=== Dataset ===
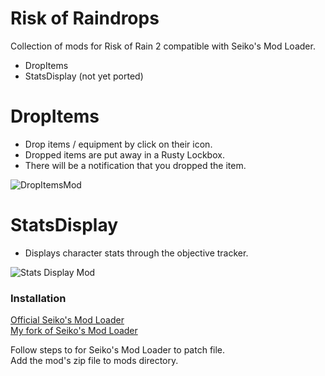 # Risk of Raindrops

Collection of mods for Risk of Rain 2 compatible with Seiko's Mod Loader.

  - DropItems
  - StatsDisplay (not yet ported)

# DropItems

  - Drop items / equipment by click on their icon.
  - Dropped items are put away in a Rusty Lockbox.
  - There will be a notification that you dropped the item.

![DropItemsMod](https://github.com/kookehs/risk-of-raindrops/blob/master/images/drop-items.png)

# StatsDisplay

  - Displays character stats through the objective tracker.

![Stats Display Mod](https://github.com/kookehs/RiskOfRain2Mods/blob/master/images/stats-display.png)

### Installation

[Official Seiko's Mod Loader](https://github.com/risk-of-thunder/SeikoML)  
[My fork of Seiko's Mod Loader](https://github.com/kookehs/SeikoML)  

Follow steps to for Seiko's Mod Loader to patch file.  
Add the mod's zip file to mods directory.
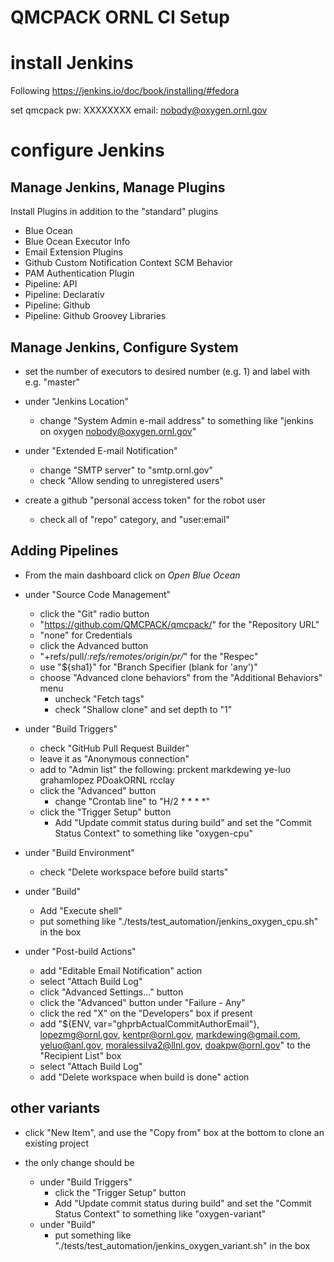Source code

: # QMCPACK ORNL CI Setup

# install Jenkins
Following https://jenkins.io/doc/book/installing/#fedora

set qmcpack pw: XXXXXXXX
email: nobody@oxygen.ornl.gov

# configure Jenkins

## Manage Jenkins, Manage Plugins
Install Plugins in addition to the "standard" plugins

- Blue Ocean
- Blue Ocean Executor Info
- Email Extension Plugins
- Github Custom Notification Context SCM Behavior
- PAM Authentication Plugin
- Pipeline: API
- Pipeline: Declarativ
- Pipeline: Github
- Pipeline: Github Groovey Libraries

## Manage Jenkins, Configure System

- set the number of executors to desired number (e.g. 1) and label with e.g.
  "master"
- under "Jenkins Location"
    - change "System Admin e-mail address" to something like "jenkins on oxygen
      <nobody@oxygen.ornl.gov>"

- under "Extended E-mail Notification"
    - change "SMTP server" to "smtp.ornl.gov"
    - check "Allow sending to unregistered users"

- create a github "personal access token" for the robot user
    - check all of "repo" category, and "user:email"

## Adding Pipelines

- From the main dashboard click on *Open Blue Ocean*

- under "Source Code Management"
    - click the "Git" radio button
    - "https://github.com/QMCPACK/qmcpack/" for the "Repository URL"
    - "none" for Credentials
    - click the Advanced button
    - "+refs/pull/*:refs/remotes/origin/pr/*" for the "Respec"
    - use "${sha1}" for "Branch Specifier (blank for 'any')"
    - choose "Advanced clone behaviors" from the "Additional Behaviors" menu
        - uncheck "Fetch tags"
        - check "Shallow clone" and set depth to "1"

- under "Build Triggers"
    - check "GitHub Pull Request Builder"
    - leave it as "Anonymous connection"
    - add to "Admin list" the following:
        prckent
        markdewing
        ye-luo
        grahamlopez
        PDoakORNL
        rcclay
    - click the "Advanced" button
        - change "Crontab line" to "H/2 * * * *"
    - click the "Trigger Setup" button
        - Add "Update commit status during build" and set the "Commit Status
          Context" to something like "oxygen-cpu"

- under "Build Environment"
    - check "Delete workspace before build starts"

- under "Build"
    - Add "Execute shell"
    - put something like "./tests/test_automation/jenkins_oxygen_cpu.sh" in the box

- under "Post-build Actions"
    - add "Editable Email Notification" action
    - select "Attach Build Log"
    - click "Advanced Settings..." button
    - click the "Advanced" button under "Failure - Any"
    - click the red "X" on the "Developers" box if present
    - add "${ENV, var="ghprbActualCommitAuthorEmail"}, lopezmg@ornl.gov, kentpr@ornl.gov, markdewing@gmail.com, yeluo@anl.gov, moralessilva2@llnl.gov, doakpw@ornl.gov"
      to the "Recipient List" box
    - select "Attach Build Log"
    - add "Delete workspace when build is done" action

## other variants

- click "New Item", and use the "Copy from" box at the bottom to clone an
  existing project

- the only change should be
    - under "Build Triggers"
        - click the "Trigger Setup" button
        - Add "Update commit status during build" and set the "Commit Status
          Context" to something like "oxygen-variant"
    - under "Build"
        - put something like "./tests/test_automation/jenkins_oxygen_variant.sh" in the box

=== What is needed ===
Set down the material once more, exactly, with the pictures omitted.

=== Solution to the problem ===
 # Risk of Raindrops

Collection of mods for Risk of Rain 2 compatible with Seiko's Mod Loader.

  - DropItems
  - StatsDisplay (not yet ported)

# DropItems

  - Drop items / equipment by click on their icon.
  - Dropped items are put away in a Rusty Lockbox.
  - There will be a notification that you dropped the item.

![DropItemsMod](https://github.com/kookehs/risk-of-raindrops/blob/master/images/drop-items.png)

# StatsDisplay

  - Displays character stats through the objective tracker.

![Stats Display Mod](https://github.com/kookehs/RiskOfRain2Mods/blob/master/images/stats-display.png)

### Installation

[Official Seiko's Mod Loader](https://github.com/risk-of-thunder/SeikoML)  
[My fork of Seiko's Mod Loader](https://github.com/kookehs/SeikoML)  

Follow steps to for Seiko's Mod Loader to patch file.  
Add the mod's zip file to mods directory.
Source code

: # QMCPACK ORNL CI Setup

# install Jenkins
Following https://jenkins.io/doc/book/installing/#fedora

set qmcpack pw: XXXXXXXX
email: nobody@oxygen.ornl.gov

# configure Jenkins

## Manage Jenkins, Manage Plugins
Install Plugins in addition to the "standard" plugins

- Blue Ocean
- Blue Ocean Executor Info
- Email Extension Plugins
- Github Custom Notification Context SCM Behavior
- PAM Authentication Plugin
- Pipeline: API
- Pipeline: Declarativ
- Pipeline: Github
- Pipeline: Github Groovey Libraries

## Manage Jenkins, Configure System

- set the number of executors to desired number (e.g. 1) and label with e.g.
  "master"
- under "Jenkins Location"
    - change "System Admin e-mail address" to something like "jenkins on oxygen
      <nobody@oxygen.ornl.gov>"

- under "Extended E-mail Notification"
    - change "SMTP server" to "smtp.ornl.gov"
    - check "Allow sending to unregistered users"

- create a github "personal access token" for the robot user
    - check all of "repo" category, and "user:email"

## Adding Pipelines

- From the main dashboard click on *Open Blue Ocean*

- under "Source Code Management"
    - click the "Git" radio button
    - "https://github.com/QMCPACK/qmcpack/" for the "Repository URL"
    - "none" for Credentials
    - click the Advanced button
    - "+refs/pull/*:refs/remotes/origin/pr/*" for the "Respec"
    - use "${sha1}" for "Branch Specifier (blank for 'any')"
    - choose "Advanced clone behaviors" from the "Additional Behaviors" menu
        - uncheck "Fetch tags"
        - check "Shallow clone" and set depth to "1"

- under "Build Triggers"
    - check "GitHub Pull Request Builder"
    - leave it as "Anonymous connection"
    - add to "Admin list" the following:
        prckent
        markdewing
        ye-luo
        grahamlopez
        PDoakORNL
        rcclay
    - click the "Advanced" button
        - change "Crontab line" to "H/2 * * * *"
    - click the "Trigger Setup" button
        - Add "Update commit status during build" and set the "Commit Status
          Context" to something like "oxygen-cpu"

- under "Build Environment"
    - check "Delete workspace before build starts"

- under "Build"
    - Add "Execute shell"
    - put something like "./tests/test_automation/jenkins_oxygen_cpu.sh" in the box

- under "Post-build Actions"
    - add "Editable Email Notification" action
    - select "Attach Build Log"
    - click "Advanced Settings..." button
    - click the "Advanced" button under "Failure - Any"
    - click the red "X" on the "Developers" box if present
    - add "${ENV, var="ghprbActualCommitAuthorEmail"}, lopezmg@ornl.gov, kentpr@ornl.gov, markdewing@gmail.com, yeluo@anl.gov, moralessilva2@llnl.gov, doakpw@ornl.gov"
      to the "Recipient List" box
    - select "Attach Build Log"
    - add "Delete workspace when build is done" action

## other variants

- click "New Item", and use the "Copy from" box at the bottom to clone an
  existing project

- the only change should be
    - under "Build Triggers"
        - click the "Trigger Setup" button
        - Add "Update commit status during build" and set the "Commit Status
          Context" to something like "oxygen-variant"
    - under "Build"
        - put something like "./tests/test_automation/jenkins_oxygen_variant.sh" in the box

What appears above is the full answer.